Dive Brief:
- The Salt Lake City Council unanimously passed a housing plan that is largely focused on creating more affordable housing, according to The Salt Lake Tribune.
- KSL-TV reports that the council also is calling on other Utah cities to step up and create their own housing plans, noting Salt Lake City cannot take care of all of the region's affordable housing needs alone.
- The five-year comprehensive housing plan is the city's first since 2000.
Dive Insight:
Salt Lake City's plan has been in the works for some time and was proposed earlier this year. It recommended requiring developers to meet quotas for affordable units in new housing projects or opt out by contributing to a housing fund. The plan involves zoning changes to allow increased density and different types of housing, such as accessory dwellings. Part of the plan requires evaluating the city's sellable surplus land to determine if it is fit for housing developments.
Salt Lake City had been lax on updating its previous plan because its population had been in decline. But leaders found the new plan necessary because the city has experienced about 4% population growth since 2010. With such growth comes an increase in housing costs and the overall cost of living.
Although council members hope that other cities will follow their example in tackling the affordable housing problem, they also acknowledge that no other municipalities can be forced to take action. They understand that some communities that haven't been touched by the problem at a deep level yet might not feel the need to make housing plans right now. A host of issues — including funding and public pushback — can prevent cities from planning for problems that don't worry their citizens at the moment.

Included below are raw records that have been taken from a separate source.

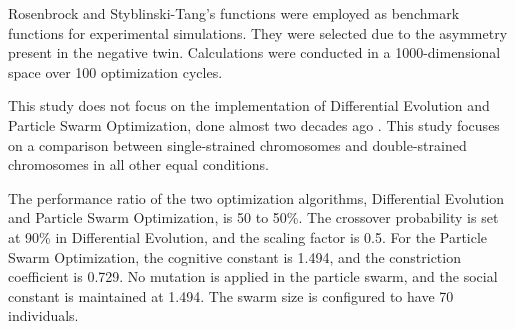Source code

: \documentclass[runningheads]{llncs}
\begin{document}
Rosenbrock and Styblinski-Tang's functions were employed as benchmark functions for experimental simulations. They were selected due to the asymmetry present in the negative twin. Calculations were conducted in a 1000-dimensional space over 100 optimization cycles. 

This study does not focus on the implementation of Differential Evolution and Particle Swarm Optimization, done almost two decades ago \cite{Zhang-2003,Xie-2004}. This study focuses on a comparison between single-strained chromosomes and double-strained chromosomes in all other equal conditions.

The performance ratio of the two optimization algorithms, Differential Evolution and Particle Swarm Optimization, is 50 to 50\%. The crossover probability is set at 90\% in Differential Evolution, and the scaling factor is 0.5. For the Particle Swarm Optimization, the cognitive constant is 1.494, and the constriction coefficient is 0.729. No mutation is applied in the particle swarm, and the social constant is maintained at 1.494. The swarm size is configured to have 70 individuals.

\begin{table}
\caption{Experimental results}\label{tab1}
\centering
{}
\end{table}
\end{document}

But Salt Lake City council members said other local governments that don't enact plans will most certainly be faced with the affordable problem down the road, considering that housing costs rapidly are growing faster than incomes across the entire country. In addition, solving problems collaboratively with neighboring municipalities often proves more successful for a region in the long term, rather than the problems just temporarily shifting to neighboring areas.